◆ WHAT IS EXPECTED
Return the listing exactly as it appears, but strip out the images.

◆ INFORMATION
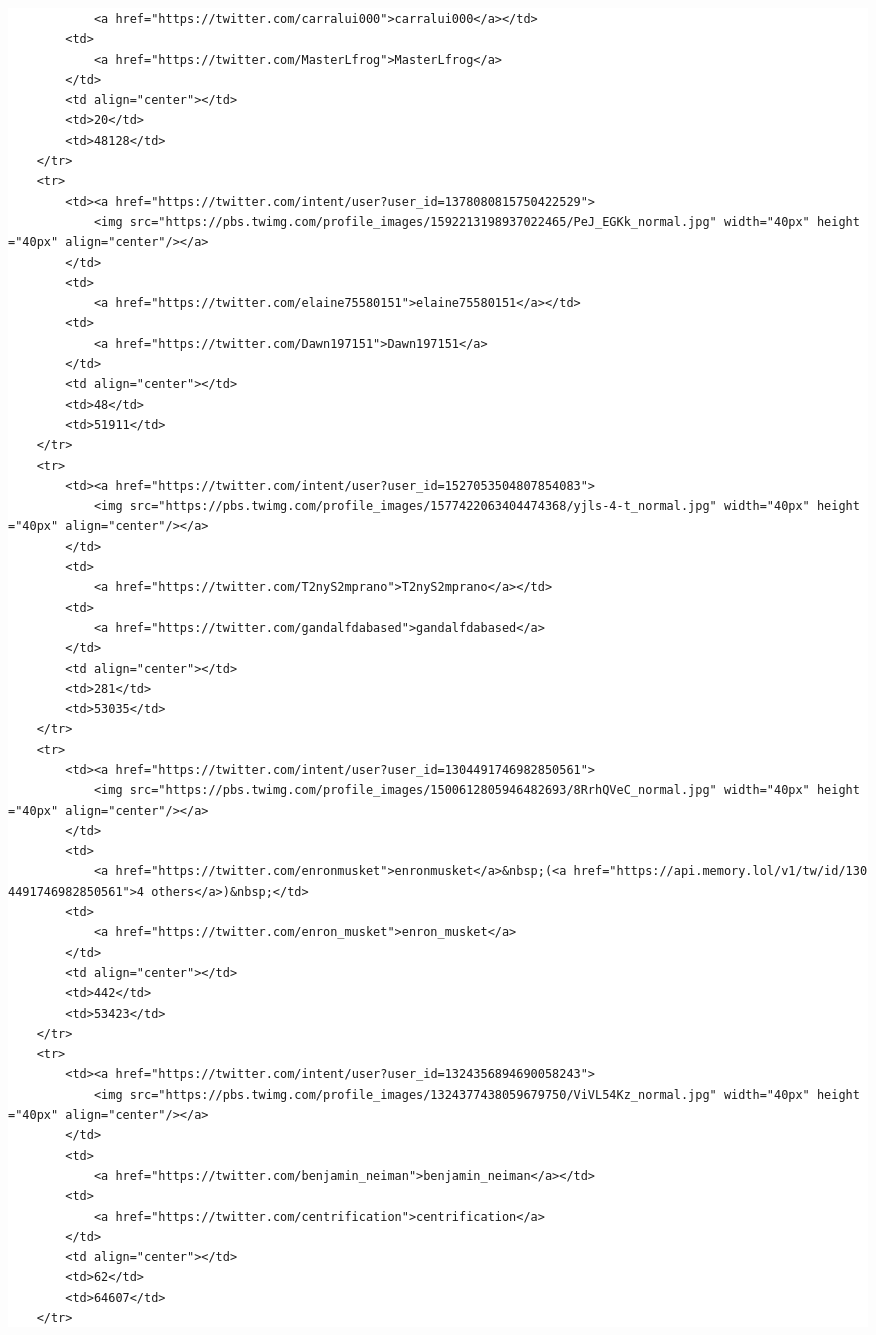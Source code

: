                 <a href="https://twitter.com/carralui000">carralui000</a></td>
            <td>
                <a href="https://twitter.com/MasterLfrog">MasterLfrog</a>
            </td>
            <td align="center"></td>
            <td>20</td>
            <td>48128</td>
        </tr>
        <tr>
            <td><a href="https://twitter.com/intent/user?user_id=1378080815750422529">
                <img src="https://pbs.twimg.com/profile_images/1592213198937022465/PeJ_EGKk_normal.jpg" width="40px" height="40px" align="center"/></a>
            </td>
            <td>
                <a href="https://twitter.com/elaine75580151">elaine75580151</a></td>
            <td>
                <a href="https://twitter.com/Dawn197151">Dawn197151</a>
            </td>
            <td align="center"></td>
            <td>48</td>
            <td>51911</td>
        </tr>
        <tr>
            <td><a href="https://twitter.com/intent/user?user_id=1527053504807854083">
                <img src="https://pbs.twimg.com/profile_images/1577422063404474368/yjls-4-t_normal.jpg" width="40px" height="40px" align="center"/></a>
            </td>
            <td>
                <a href="https://twitter.com/T2nyS2mprano">T2nyS2mprano</a></td>
            <td>
                <a href="https://twitter.com/gandalfdabased">gandalfdabased</a>
            </td>
            <td align="center"></td>
            <td>281</td>
            <td>53035</td>
        </tr>
        <tr>
            <td><a href="https://twitter.com/intent/user?user_id=1304491746982850561">
                <img src="https://pbs.twimg.com/profile_images/1500612805946482693/8RrhQVeC_normal.jpg" width="40px" height="40px" align="center"/></a>
            </td>
            <td>
                <a href="https://twitter.com/enronmusket">enronmusket</a>&nbsp;(<a href="https://api.memory.lol/v1/tw/id/1304491746982850561">4 others</a>)&nbsp;</td>
            <td>
                <a href="https://twitter.com/enron_musket">enron_musket</a>
            </td>
            <td align="center"></td>
            <td>442</td>
            <td>53423</td>
        </tr>
        <tr>
            <td><a href="https://twitter.com/intent/user?user_id=1324356894690058243">
                <img src="https://pbs.twimg.com/profile_images/1324377438059679750/ViVL54Kz_normal.jpg" width="40px" height="40px" align="center"/></a>
            </td>
            <td>
                <a href="https://twitter.com/benjamin_neiman">benjamin_neiman</a></td>
            <td>
                <a href="https://twitter.com/centrification">centrification</a>
            </td>
            <td align="center"></td>
            <td>62</td>
            <td>64607</td>
        </tr>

◆ SOLUTION
Source code

:                 <a href="https://twitter.com/carralui000">carralui000</a></td>
            <td>
                <a href="https://twitter.com/MasterLfrog">MasterLfrog</a>
            </td>
            <td align="center"></td>
            <td>20</td>
            <td>48128</td>
        </tr>
        <tr>
            <td><a href="https://twitter.com/intent/user?user_id=1378080815750422529">
                <img src="https://pbs.twimg.com/profile_images/1592213198937022465/PeJ_EGKk_normal.jpg" width="40px" height="40px" align="center"/></a>
            </td>
            <td>
                <a href="https://twitter.com/elaine75580151">elaine75580151</a></td>
            <td>
                <a href="https://twitter.com/Dawn197151">Dawn197151</a>
            </td>
            <td align="center"></td>
            <td>48</td>
            <td>51911</td>
        </tr>
        <tr>
            <td><a href="https://twitter.com/intent/user?user_id=1527053504807854083">
                <img src="https://pbs.twimg.com/profile_images/1577422063404474368/yjls-4-t_normal.jpg" width="40px" height="40px" align="center"/></a>
            </td>
            <td>
                <a href="https://twitter.com/T2nyS2mprano">T2nyS2mprano</a></td>
            <td>
                <a href="https://twitter.com/gandalfdabased">gandalfdabased</a>
            </td>
            <td align="center"></td>
            <td>281</td>
            <td>53035</td>
        </tr>
        <tr>
            <td><a href="https://twitter.com/intent/user?user_id=1304491746982850561">
                <img src="https://pbs.twimg.com/profile_images/1500612805946482693/8RrhQVeC_normal.jpg" width="40px" height="40px" align="center"/></a>
            </td>
            <td>
                <a href="https://twitter.com/enronmusket">enronmusket</a>&nbsp;(<a href="https://api.memory.lol/v1/tw/id/1304491746982850561">4 others</a>)&nbsp;</td>
            <td>
                <a href="https://twitter.com/enron_musket">enron_musket</a>
            </td>
            <td align="center"></td>
            <td>442</td>
            <td>53423</td>
        </tr>
        <tr>
            <td><a href="https://twitter.com/intent/user?user_id=1324356894690058243">
                <img src="https://pbs.twimg.com/profile_images/1324377438059679750/ViVL54Kz_normal.jpg" width="40px" height="40px" align="center"/></a>
            </td>
            <td>
                <a href="https://twitter.com/benjamin_neiman">benjamin_neiman</a></td>
            <td>
                <a href="https://twitter.com/centrification">centrification</a>
            </td>
            <td align="center"></td>
            <td>62</td>
            <td>64607</td>
        </tr>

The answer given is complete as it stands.